Collected data

|---|

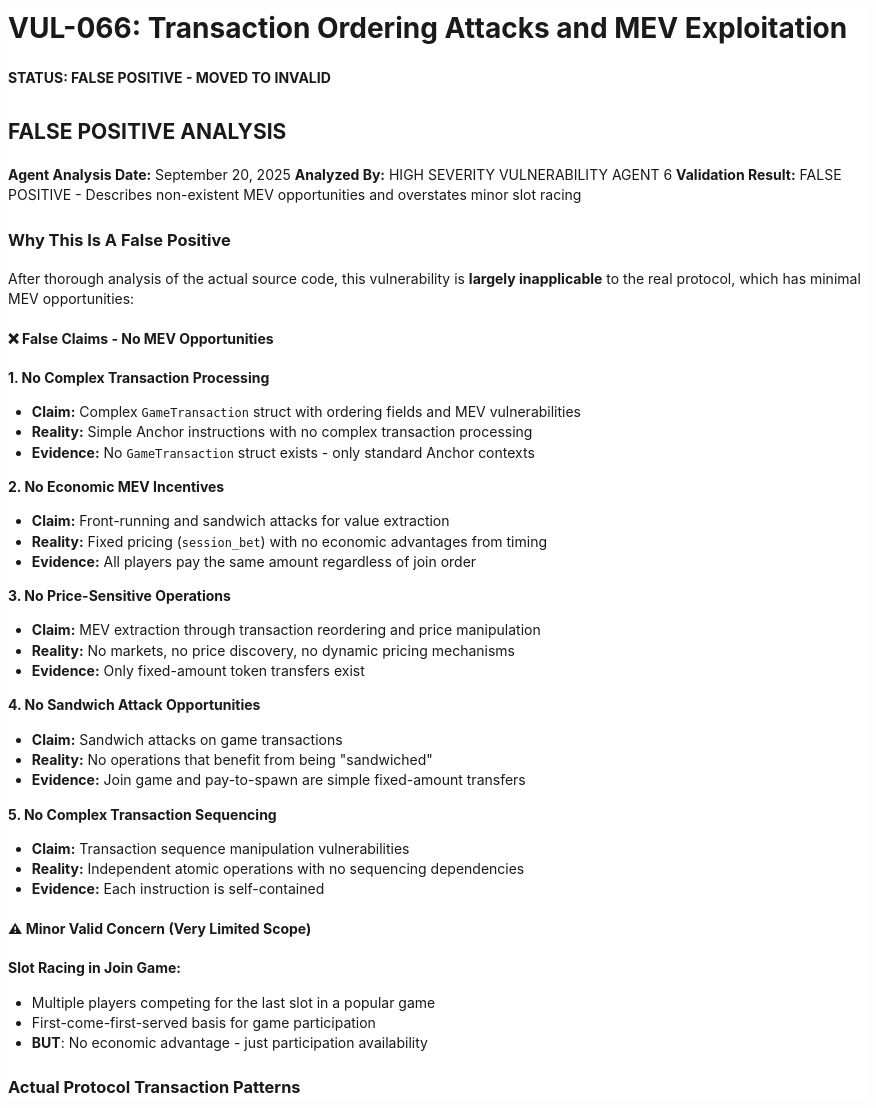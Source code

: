 # VUL-066: Transaction Ordering Attacks and MEV Exploitation

**STATUS: FALSE POSITIVE - MOVED TO INVALID**

## FALSE POSITIVE ANALYSIS

**Agent Analysis Date:** September 20, 2025
**Analyzed By:** HIGH SEVERITY VULNERABILITY AGENT 6
**Validation Result:** FALSE POSITIVE - Describes non-existent MEV opportunities and overstates minor slot racing

### Why This Is A False Positive

After thorough analysis of the actual source code, this vulnerability is **largely inapplicable** to the real protocol, which has minimal MEV opportunities:

#### ❌ **False Claims - No MEV Opportunities**

**1. No Complex Transaction Processing**
- **Claim:** Complex `GameTransaction` struct with ordering fields and MEV vulnerabilities
- **Reality:** Simple Anchor instructions with no complex transaction processing
- **Evidence:** No `GameTransaction` struct exists - only standard Anchor contexts

**2. No Economic MEV Incentives**
- **Claim:** Front-running and sandwich attacks for value extraction
- **Reality:** Fixed pricing (`session_bet`) with no economic advantages from timing
- **Evidence:** All players pay the same amount regardless of join order

**3. No Price-Sensitive Operations**
- **Claim:** MEV extraction through transaction reordering and price manipulation
- **Reality:** No markets, no price discovery, no dynamic pricing mechanisms
- **Evidence:** Only fixed-amount token transfers exist

**4. No Sandwich Attack Opportunities**
- **Claim:** Sandwich attacks on game transactions
- **Reality:** No operations that benefit from being "sandwiched"
- **Evidence:** Join game and pay-to-spawn are simple fixed-amount transfers

**5. No Complex Transaction Sequencing**
- **Claim:** Transaction sequence manipulation vulnerabilities
- **Reality:** Independent atomic operations with no sequencing dependencies
- **Evidence:** Each instruction is self-contained

#### ⚠️ **Minor Valid Concern (Very Limited Scope)**

**Slot Racing in Join Game:**
- Multiple players competing for the last slot in a popular game
- First-come-first-served basis for game participation
- **BUT**: No economic advantage - just participation availability

### Actual Protocol Transaction Patterns
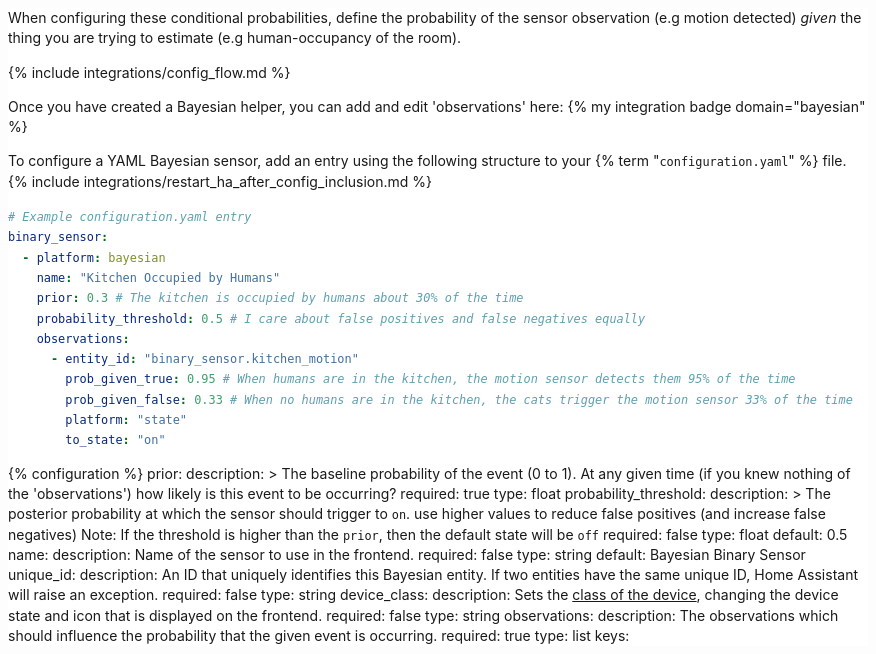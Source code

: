 When configuring these conditional probabilities, define the probability of the sensor observation (e.g motion detected) *given* the thing you are trying to estimate (e.g human-occupancy of the room).

{% include integrations/config_flow.md %}

Once you have created a Bayesian helper, you can add and edit 'observations' here:
{% my integration badge domain="bayesian" %}

To configure a YAML Bayesian sensor, add an entry using the following structure to your {% term "`configuration.yaml`" %} file.
 {% include integrations/restart_ha_after_config_inclusion.md %}

```yaml
# Example configuration.yaml entry
binary_sensor:
  - platform: bayesian
    name: "Kitchen Occupied by Humans"
    prior: 0.3 # The kitchen is occupied by humans about 30% of the time
    probability_threshold: 0.5 # I care about false positives and false negatives equally
    observations:
      - entity_id: "binary_sensor.kitchen_motion"
        prob_given_true: 0.95 # When humans are in the kitchen, the motion sensor detects them 95% of the time
        prob_given_false: 0.33 # When no humans are in the kitchen, the cats trigger the motion sensor 33% of the time
        platform: "state"
        to_state: "on"
```

{% configuration %}
prior:
  description: >
     The baseline probability of the event (0 to 1). At any given time
     (if you knew nothing of the 'observations') how likely is this event to be occurring?
  required: true
  type: float
probability_threshold:
  description: >
    The posterior probability at which the sensor should trigger to `on`.
    use higher values to reduce false positives (and increase false negatives)
    Note: If the threshold is higher than the `prior`, then the default state will be `off`
  required: false
  type: float
  default: 0.5
name:
  description: Name of the sensor to use in the frontend.
  required: false
  type: string
  default: Bayesian Binary Sensor
unique_id:
  description: An ID that uniquely identifies this Bayesian entity. If two entities have the same unique ID, Home Assistant will raise an exception.
  required: false
  type: string
device_class:
  description: Sets the [class of the device](/integrations/binary_sensor/), changing the device state and icon that is displayed on the frontend.
  required: false
  type: string
observations:
  description: The observations which should influence the probability that the given event is occurring.
  required: true
  type: list
  keys:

|---|

WHAT IS REQUIRED:
Starting with the first line of the data above, write out each line exactly up to and including the line that holds "- **Evidence:** Only". Pictures stay out.

OUTPUT:
Source code

: # VUL-066: Transaction Ordering Attacks and MEV Exploitation

**STATUS: FALSE POSITIVE - MOVED TO INVALID**

## FALSE POSITIVE ANALYSIS

**Agent Analysis Date:** September 20, 2025
**Analyzed By:** HIGH SEVERITY VULNERABILITY AGENT 6
**Validation Result:** FALSE POSITIVE - Describes non-existent MEV opportunities and overstates minor slot racing

### Why This Is A False Positive

After thorough analysis of the actual source code, this vulnerability is **largely inapplicable** to the real protocol, which has minimal MEV opportunities:

#### ❌ **False Claims - No MEV Opportunities**

**1. No Complex Transaction Processing**
- **Claim:** Complex `GameTransaction` struct with ordering fields and MEV vulnerabilities
- **Reality:** Simple Anchor instructions with no complex transaction processing
- **Evidence:** No `GameTransaction` struct exists - only standard Anchor contexts

**2. No Economic MEV Incentives**
- **Claim:** Front-running and sandwich attacks for value extraction
- **Reality:** Fixed pricing (`session_bet`) with no economic advantages from timing
- **Evidence:** All players pay the same amount regardless of join order

**3. No Price-Sensitive Operations**
- **Claim:** MEV extraction through transaction reordering and price manipulation
- **Reality:** No markets, no price discovery, no dynamic pricing mechanisms
- **Evidence:** Only fixed-amount token transfers exist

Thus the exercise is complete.